When we first set up street play sessions, we often get the same questions from a few neighbours who want to know a little more about how it all works and what will happen, so we’ve put together this list of Frequently Asked Questions. You might also want to look at Playing Out’s discussion of Possible Concerns.

What’s the point of street play? Recent research suggests that on streets that play out children had learned a range of physical and social skills, including riding a bike and interacting with other children and that, as a result of playing out, many feel they belong more in their neighbourhood. Street play is part of a national movement, supported by new legislation to enable occasional street closures, which responds to a growing desire to engage communities and promote child health, in particular. Over 700 streets in more than 70 towns and cities across the UK regularly close their streets for play. See also http://playingout.net/why/10-good-reasons/

What happens during a street play session? Once the Road Closed signs are set up (usually attached to wheelie bins), everyone can play. Some streets organise games – often those the adults used to play as children such as kerbie or stuck in the mud – but most just let the kids get on with cycling, scooting, football, hide and seek, and so on. We give each new street bubbles, pavement chalk and a skipping rope. Adults must be present to supervise their children (see below) and most organisers make a real effort to encourage neighbours without small children to join in too. Most streets bring out some snacks and drinks but that’s not compulsory!

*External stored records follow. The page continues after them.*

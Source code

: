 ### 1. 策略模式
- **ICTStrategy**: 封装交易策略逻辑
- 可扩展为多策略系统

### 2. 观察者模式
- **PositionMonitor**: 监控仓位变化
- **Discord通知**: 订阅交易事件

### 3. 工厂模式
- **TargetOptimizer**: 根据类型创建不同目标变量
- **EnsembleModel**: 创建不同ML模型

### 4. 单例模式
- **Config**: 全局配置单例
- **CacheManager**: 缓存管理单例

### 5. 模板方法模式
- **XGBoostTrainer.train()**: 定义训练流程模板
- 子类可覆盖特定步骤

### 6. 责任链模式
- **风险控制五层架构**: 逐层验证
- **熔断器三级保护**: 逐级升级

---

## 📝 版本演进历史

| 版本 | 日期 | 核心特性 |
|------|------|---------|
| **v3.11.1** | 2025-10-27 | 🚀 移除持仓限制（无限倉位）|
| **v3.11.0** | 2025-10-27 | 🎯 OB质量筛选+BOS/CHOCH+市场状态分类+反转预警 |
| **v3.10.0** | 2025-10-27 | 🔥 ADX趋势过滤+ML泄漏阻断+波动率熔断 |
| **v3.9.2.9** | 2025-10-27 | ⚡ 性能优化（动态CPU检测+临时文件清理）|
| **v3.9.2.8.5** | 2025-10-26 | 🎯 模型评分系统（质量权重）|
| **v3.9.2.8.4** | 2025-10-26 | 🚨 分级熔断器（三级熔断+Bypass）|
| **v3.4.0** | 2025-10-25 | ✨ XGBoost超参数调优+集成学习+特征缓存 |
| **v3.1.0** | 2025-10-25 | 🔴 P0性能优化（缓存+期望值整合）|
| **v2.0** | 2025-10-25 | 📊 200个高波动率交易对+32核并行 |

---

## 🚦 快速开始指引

Who gets to say if street play happens on your street? Street play is organised by residents. The initiative comes from a group of residents, not from the council or PlayMeetStreet. They must door-knock and/or deliver letters to all homes directly affected by the planned closure, giving them the opportunity to ask questions and raise concerns. If these can’t be dealt with amongst the neighbours themselves, PlayMeetStreet will try to help. We very much want this to be a positive experience, but recognise that not all residents will be as keen on the idea. We have to demonstrate that most residents have agreed to the planned closure, so that if the majority of residents are supportive, then these events will go ahead. If you do have concerns, we ask that you see how the closure goes – you may be pleasantly surprised.

Why can’t children play in local parks or their gardens? Even though there are sometimes other local spaces to play, the idea of street play is for children to be able to play on their own streets, outside their homes, and to meet other local children, like many adults used to do when they were young. Street play is also about community building and neighbours getting to know each other. Children playing together on their street helps to build a sense of community and belonging, which in turn makes your street a safer and friendlier place.

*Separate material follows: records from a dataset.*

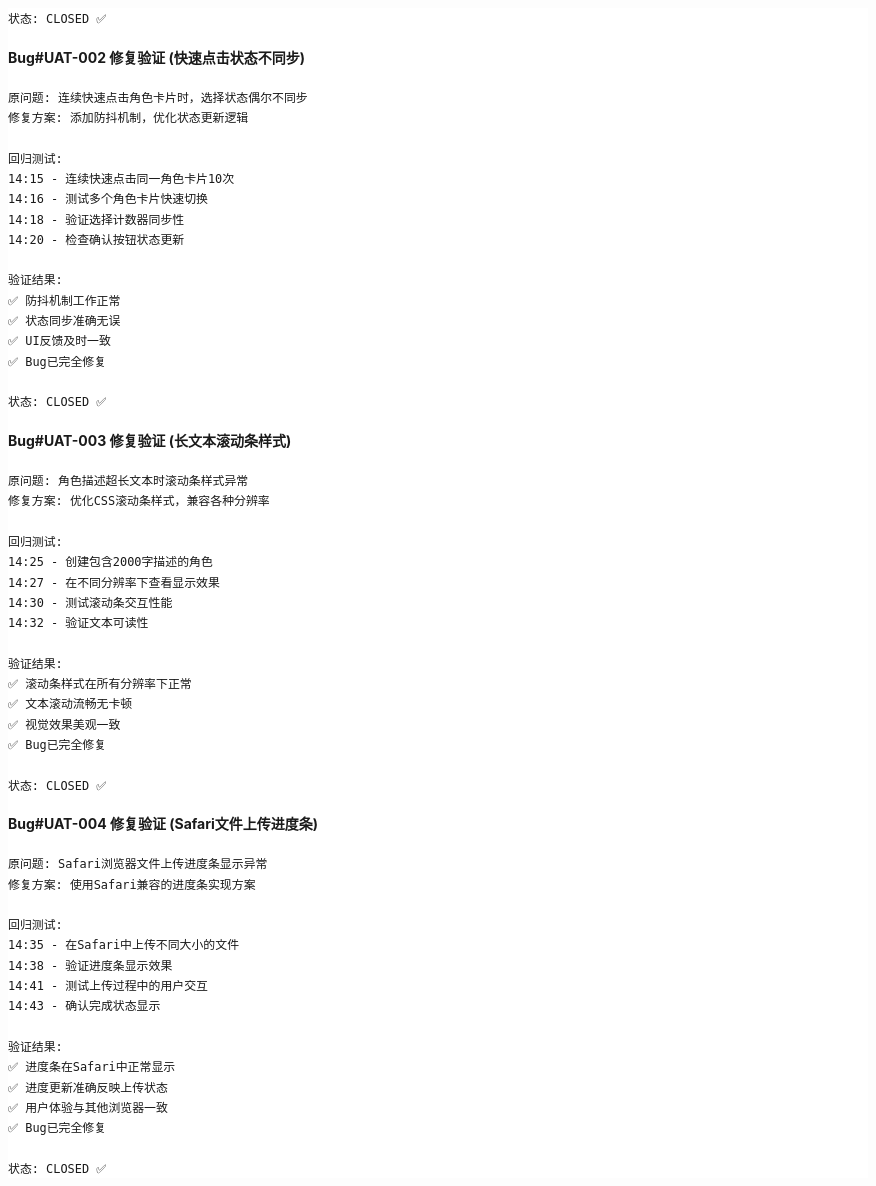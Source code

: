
 ```
状态: CLOSED ✅
```

#### Bug#UAT-002 修复验证 (快速点击状态不同步)
```
原问题: 连续快速点击角色卡片时，选择状态偶尔不同步
修复方案: 添加防抖机制，优化状态更新逻辑

回归测试:
14:15 - 连续快速点击同一角色卡片10次
14:16 - 测试多个角色卡片快速切换
14:18 - 验证选择计数器同步性
14:20 - 检查确认按钮状态更新

验证结果:
✅ 防抖机制工作正常
✅ 状态同步准确无误
✅ UI反馈及时一致
✅ Bug已完全修复

状态: CLOSED ✅
```

#### Bug#UAT-003 修复验证 (长文本滚动条样式)
```
原问题: 角色描述超长文本时滚动条样式异常
修复方案: 优化CSS滚动条样式，兼容各种分辨率

回归测试:
14:25 - 创建包含2000字描述的角色
14:27 - 在不同分辨率下查看显示效果
14:30 - 测试滚动条交互性能
14:32 - 验证文本可读性

验证结果:
✅ 滚动条样式在所有分辨率下正常
✅ 文本滚动流畅无卡顿
✅ 视觉效果美观一致
✅ Bug已完全修复

状态: CLOSED ✅
```

#### Bug#UAT-004 修复验证 (Safari文件上传进度条)
```
原问题: Safari浏览器文件上传进度条显示异常
修复方案: 使用Safari兼容的进度条实现方案

回归测试:
14:35 - 在Safari中上传不同大小的文件
14:38 - 验证进度条显示效果
14:41 - 测试上传过程中的用户交互
14:43 - 确认完成状态显示

验证结果:
✅ 进度条在Safari中正常显示
✅ 进度更新准确反映上传状态
✅ 用户体验与其他浏览器一致
✅ Bug已完全修复

状态: CLOSED ✅
```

What about the potential noise and disruption? All of the evidence from the streets that organise street play sessions is that disruption is minimal. They only last for a short period (2-3 hours) each month and noise levels are not especially high. These are public streets and we cannot prevent noise during reasonable daytime hours. Indeed, during the closure there will be less traffic noise than on a normal day and our experience is that streets are quieter during playing out sessions than when open to traffic, to the extent you are more likely to hear birdsong!

What will happen to traffic? A street play session will not stop you from having car access to your home. The only real difference is that through traffic will be diverted and residents will be asked to drive in and out at walking speed behind a steward (one of your neighbours) in a hi-vis vest. Access will always be ensured for emergency vehicles. Stewards will make sure that children are safely off the road temporarily if vehicle access is needed. If you usually park on the road, you may want to consider parking elsewhere, but you do not have to. Through traffic will be diverted, usually onto neighbouring streets or back alleys, with clear signage and stewards to explain the situation. Although this may have a small impact on neighbouring streets, it is only for a few hours and often at a time (e.g. Sunday afternoons) when traffic is reduced anyway.

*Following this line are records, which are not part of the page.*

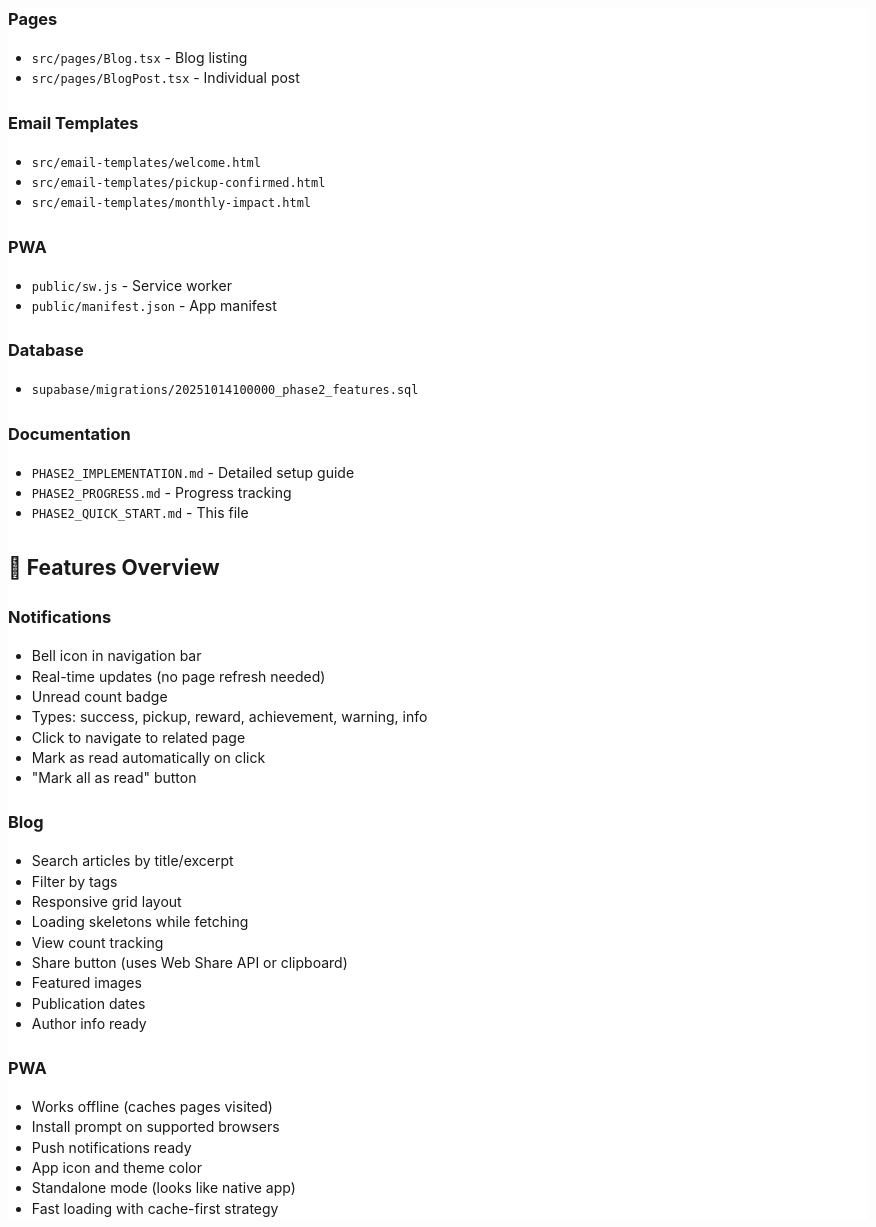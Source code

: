 ### Pages
- `src/pages/Blog.tsx` - Blog listing
- `src/pages/BlogPost.tsx` - Individual post

### Email Templates
- `src/email-templates/welcome.html`
- `src/email-templates/pickup-confirmed.html`
- `src/email-templates/monthly-impact.html`

### PWA
- `public/sw.js` - Service worker
- `public/manifest.json` - App manifest

### Database
- `supabase/migrations/20251014100000_phase2_features.sql`

### Documentation
- `PHASE2_IMPLEMENTATION.md` - Detailed setup guide
- `PHASE2_PROGRESS.md` - Progress tracking
- `PHASE2_QUICK_START.md` - This file

## 🎨 Features Overview

### Notifications
- Bell icon in navigation bar
- Real-time updates (no page refresh needed)
- Unread count badge
- Types: success, pickup, reward, achievement, warning, info
- Click to navigate to related page
- Mark as read automatically on click
- "Mark all as read" button

### Blog
- Search articles by title/excerpt
- Filter by tags
- Responsive grid layout
- Loading skeletons while fetching
- View count tracking
- Share button (uses Web Share API or clipboard)
- Featured images
- Publication dates
- Author info ready

### PWA
- Works offline (caches pages visited)
- Install prompt on supported browsers
- Push notifications ready
- App icon and theme color
- Standalone mode (looks like native app)
- Fast loading with cache-first strategy
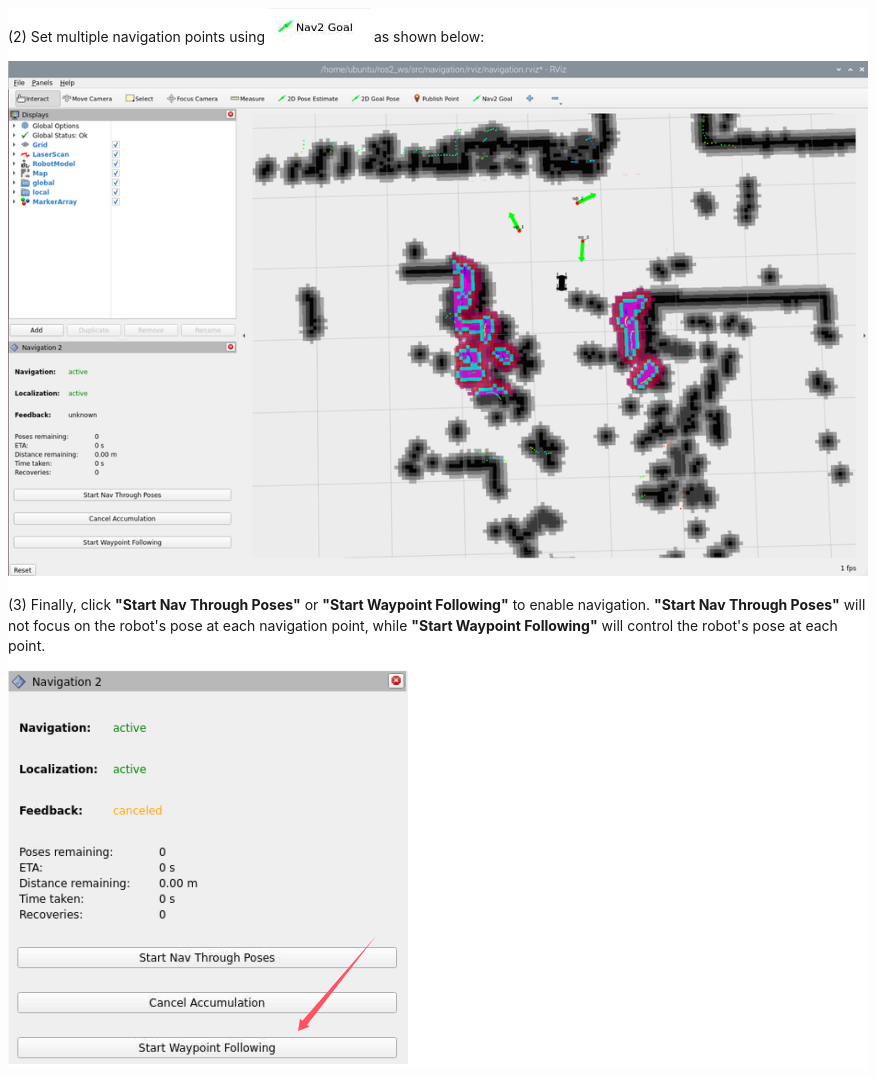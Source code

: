 (2) Set multiple navigation points using <img class="common_img" src="../_static/media//chapter_34/section_3/media/image16.png"  /> as shown below:

<img class="common_img" src="../_static/media//chapter_34/section_3/media/image17.png"  />

(3) Finally, click **"Start Nav Through Poses"** or **"Start Waypoint Following"** to enable navigation. **"Start Nav Through Poses"** will not focus on the robot's pose at each navigation point, while **"Start Waypoint Following"** will control the robot's pose at each point.

<img class="common_img" src="../_static/media//chapter_34/section_3/media/image18.png"   />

Will my property be damaged? Some people worry that their cars or front gardens will be damaged by children playing in the street. There is no reason to believe that your property is at any more risk of being damaged than normal and the experience of hundreds of streets playing out across the UK suggests this happens extremely rarely. During street play sessions, children are supervised by their parents or other carers. Those adults are always responsible for their children at all times. If any damage does occur, the relevant parents would resolve the situation, as they would in any other case of accidental damage.